(Items from a data source)
───

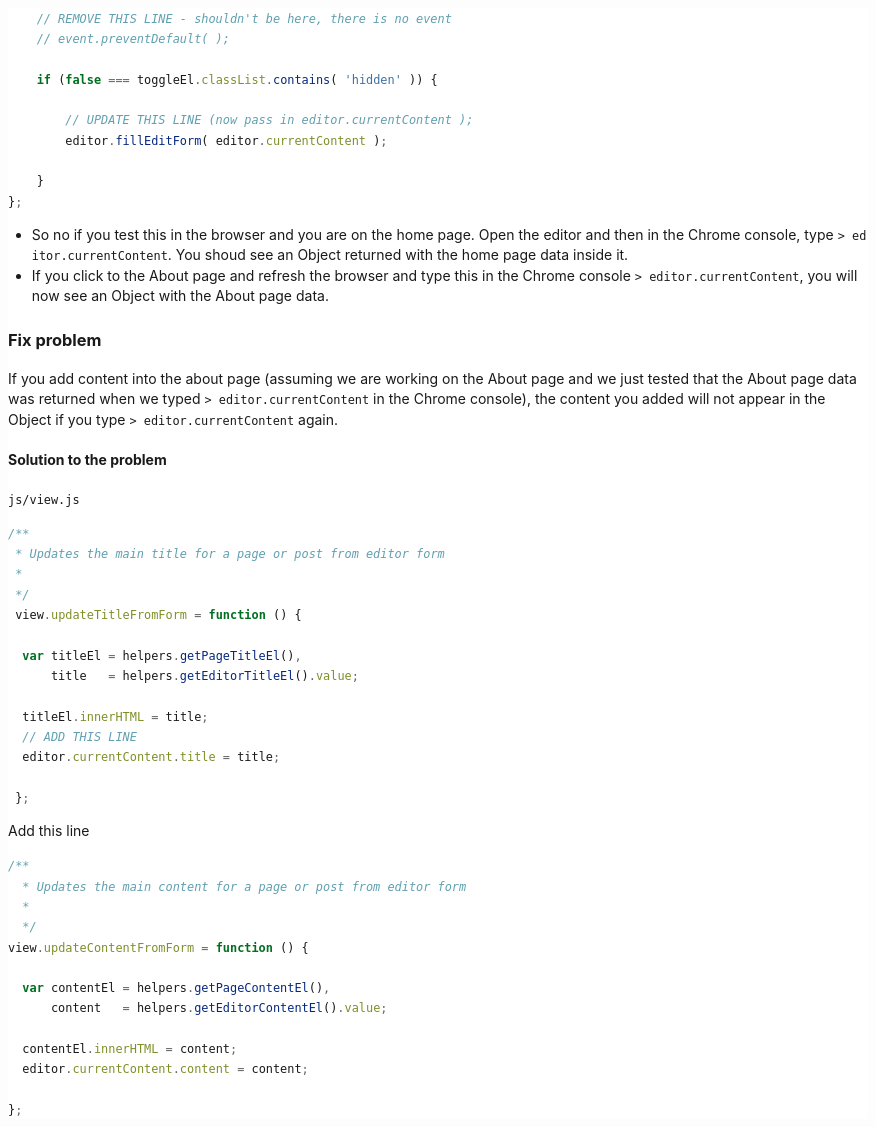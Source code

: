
 ```js
    // REMOVE THIS LINE - shouldn't be here, there is no event
    // event.preventDefault( );

    if (false === toggleEl.classList.contains( 'hidden' )) {

        // UPDATE THIS LINE (now pass in editor.currentContent );
        editor.fillEditForm( editor.currentContent );

    }
};
```

* So no if you test this in the browser and you are on 
the home page. Open the editor and then in the Chrome 
console, type `> editor.currentContent`. You shoud see 
an Object returned with the home page data inside it.
* If you click to the About page and refresh the browser 
and type this in the Chrome 
console `> editor.currentContent`, you will now see 
an Object with the About page data.

### Fix problem
If you add content into the about page (assuming we are working on the About page and we just tested that the About page data was returned when we typed `> editor.currentContent` in the Chrome console), the content you added will not appear in the Object if you type `> editor.currentContent` 
again.

#### Solution to the problem

`js/view.js`

```js
/**
 * Updates the main title for a page or post from editor form
 *
 */
 view.updateTitleFromForm = function () {

  var titleEl = helpers.getPageTitleEl(),
      title   = helpers.getEditorTitleEl().value;

  titleEl.innerHTML = title;
  // ADD THIS LINE
  editor.currentContent.title = title;

 };
```

Add this line

```js
/**
  * Updates the main content for a page or post from editor form
  *
  */
view.updateContentFromForm = function () {

  var contentEl = helpers.getPageContentEl(),
      content   = helpers.getEditorContentEl().value;

  contentEl.innerHTML = content;
  editor.currentContent.content = content;

};
```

───

_BRIEF_
In your copy, repeat each record exactly and include no pictures.

_YOUR SOLUTION_
Source code

:
 ```js
    // REMOVE THIS LINE - shouldn't be here, there is no event
    // event.preventDefault( );

    if (false === toggleEl.classList.contains( 'hidden' )) {

        // UPDATE THIS LINE (now pass in editor.currentContent );
        editor.fillEditForm( editor.currentContent );

    }
};
```

* So no if you test this in the browser and you are on 
the home page. Open the editor and then in the Chrome 
console, type `> editor.currentContent`. You shoud see 
an Object returned with the home page data inside it.
* If you click to the About page and refresh the browser 
and type this in the Chrome 
console `> editor.currentContent`, you will now see 
an Object with the About page data.

### Fix problem
If you add content into the about page (assuming we are working on the About page and we just tested that the About page data was returned when we typed `> editor.currentContent` in the Chrome console), the content you added will not appear in the Object if you type `> editor.currentContent` 
again.

#### Solution to the problem

`js/view.js`

```js
/**
 * Updates the main title for a page or post from editor form
 *
 */
 view.updateTitleFromForm = function () {

  var titleEl = helpers.getPageTitleEl(),
      title   = helpers.getEditorTitleEl().value;

  titleEl.innerHTML = title;
  // ADD THIS LINE
  editor.currentContent.title = title;

 };
```

Add this line

```js
/**
  * Updates the main content for a page or post from editor form
  *
  */
view.updateContentFromForm = function () {

  var contentEl = helpers.getPageContentEl(),
      content   = helpers.getEditorContentEl().value;

  contentEl.innerHTML = content;
  editor.currentContent.content = content;

};
```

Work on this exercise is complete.